Taylor frunció el ceño al recordarlo, aunque, en aquel entonces, él no era director de la NRO. En 1977, la maquinaria de información americana había sido burlada por un formidable truco de los soviets. Durante el verano, todos los expertos de la CIA y del Departamento de Agricultura habían dicho al presidente que la cosecha cerealista soviética alcanzaría aproximadamente los 215 millones de toneladas métricas. A los delegados de Agricultura que habían visitado Rusia se les habían mostrado campos de trigo sanos y ubérrimos; en realidad, eran las excepciones. Los análisis de las fotos de reconocimiento habían sido defectuosos. En otoño, el entonces presidente soviético, Leónidas Breznev, había anunciado tranquilamente que la cosecha soviética sería solamente de 194 millones de toneladas.
Como resultado de ello, el precio del excedente de trigo de los Estados Unidos había subido, en la certeza de que los rusos, a fin de cuentas, tendrían que comprar unos veinte millones de toneladas. Demasiado tarde. Durante el verano, y actuando a través de Compañías de paja radicadas en Francia, Moscú había comprado por anticipado trigo suficiente para cubrir el déficit... al bajo precio antiguo. Incluso habían fletado aviones de transporte por medio de hombres de paja y, después, llevaron a puertos soviéticos los barcos que se dirigían a la Europa Occidental. El asunto era conocido en Langley como «La Punzada».
Carl Taylor se levantó.
—Muy bien, Bob; seguiré tomando bonitas instantáneas.
—Carl. —La voz del DCI le hizo detenerse en el umbral.— Las bellas fotografías no bastan. Quiero que el primero de julio los «Cóndor» vuelvan a dedicarse por entero a las tareas militares. Déme el mejor cálculo que pueda al terminar el mes. Y..., en todo caso, peque por prudencia. Si sus chicos descubren algo que pueda explicar el fenómeno, haga que vuelvan a fotografiarlo. Tenemos que saber qué diablos le ocurre al trigo soviético.
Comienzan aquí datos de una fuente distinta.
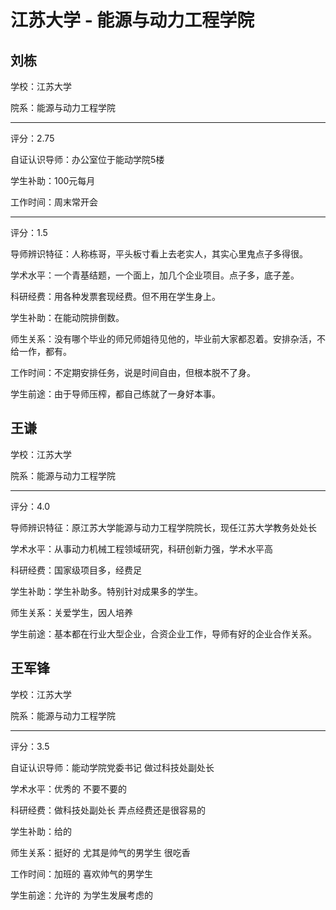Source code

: # 江苏大学 - 能源与动力工程学院

## 刘栋

学校：江苏大学

院系：能源与动力工程学院

* * *

评分：2.75

自证认识导师：办公室位于能动学院5楼

学生补助：100元每月

工作时间：周末常开会

* * *

评分：1.5

导师辨识特征：人称栋哥，平头板寸看上去老实人，其实心里鬼点子多得很。

学术水平：一个青基结题，一个面上，加几个企业项目。点子多，底子差。

科研经费：用各种发票套现经费。但不用在学生身上。

学生补助：在能动院排倒数。

师生关系：没有哪个毕业的师兄师姐待见他的，毕业前大家都忍着。安排杂活，不给一作，都有。

工作时间：不定期安排任务，说是时间自由，但根本脱不了身。

学生前途：由于导师压榨，都自己练就了一身好本事。

## 王谦

学校：江苏大学

院系：能源与动力工程学院

* * *

评分：4.0

导师辨识特征：原江苏大学能源与动力工程学院院长，现任江苏大学教务处处长

学术水平：从事动力机械工程领域研究，科研创新力强，学术水平高

科研经费：国家级项目多，经费足

学生补助：学生补助多。特别针对成果多的学生。

师生关系：关爱学生，因人培养

学生前途：基本都在行业大型企业，合资企业工作，导师有好的企业合作关系。

## 王军锋

学校：江苏大学

院系：能源与动力工程学院

* * *

评分：3.5

自证认识导师：能动学院党委书记 做过科技处副处长

学术水平：优秀的 不要不要的

科研经费：做科技处副处长 弄点经费还是很容易的

学生补助：给的

师生关系：挺好的 尤其是帅气的男学生 很吃香

工作时间：加班的 喜欢帅气的男学生

学生前途：允许的 为学生发展考虑的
Los satélites «Cóndor» del presidente Matthews podían verlo casi todo en la Unión Soviética, pero no podían observar a Harold Lessing, uno de los tres primeros secretarios de la sección comercial de la Embajada británica en Moscú, sentado a su mesa la mañana siguiente. Y probablemente era mejor así, porque él habría sido el primero en reconocer que no ofrecía una imagen muy edificante. Estaba pálido como la cera y se sentía muy enfermo.
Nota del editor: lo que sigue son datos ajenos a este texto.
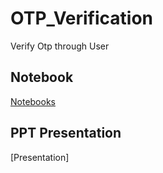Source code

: # OTP_Verification
 Verify Otp through User
## Notebook
[Notebooks](Notebooks/Otp_Validation_Code.py)
## PPT Presentation
[Presentation]
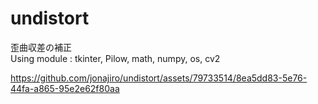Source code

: # undistort
歪曲収差の補正</br>
Using module : tkinter, Pilow, math, numpy, os, cv2</br>

https://github.com/jonajiro/undistort/assets/79733514/8ea5dd83-5e76-44fa-a865-95e2e62f80aa
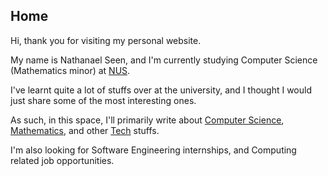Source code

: ## Home

Hi, thank you for visiting my personal website.

My name is Nathanael Seen, and I'm currently studying Computer Science (Mathematics minor) at [NUS](http://www.nus.edu.sg/).

I've learnt quite a lot of stuffs over at the university, and I thought I would just share some of the most interesting
ones.

As such, in this space, I'll primarily write about [Computer Science](/compsci), [Mathematics](/math), and other
[Tech](/tech) stuffs.

I'm also looking for Software Engineering internships, and Computing related job opportunities.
El edificio principal de la Embajada británica en la capital soviética es una vieja y hermosa mansión de antes de la revolución, que da por el Norte al muelle de Maurice Thorez y tiene enfrente, al otro lado del río Moscova, la fachada Sur de los muros del Kremlin. En los tiempos del zar, había pertenecido a un comerciante de azúcar millonario, y se la apropiaron los ingleses poco después de la revolución. Desde entonces, el Gobierno soviético no ha parado en sus intentos de echar de ella a los británicos. Stalin odiaba aquel lugar; cada mañana, al levantarse, tenía que ver, desde sus aposentos privados, la Unión Jack ondeando al otro lado del río, al soplo de la brisa mañanera, y eso le fastidiaba.
Pero la sección comercial no tiene la suerte de alojarse en esta elegante mansión de crema y oro. Funciona en un triste complejo de casas para oficinas construido a tres kilómetros de aquella, en la Kutuzovsky Prospekt, casi enfrente del «Hotel Ukraina», que parece un pastel de boda. El mismo complejo, cuyo único portal está custodiado por varios vigilantes milicianos, contiene otros vulgares edificios de apartamentos, destinados a vivienda del personal diplomático de veinte o más Embajadas extranjeras, designado colectivamente con el nombre de «Korpus Diplomatik», o Residencia de los Diplomáticos.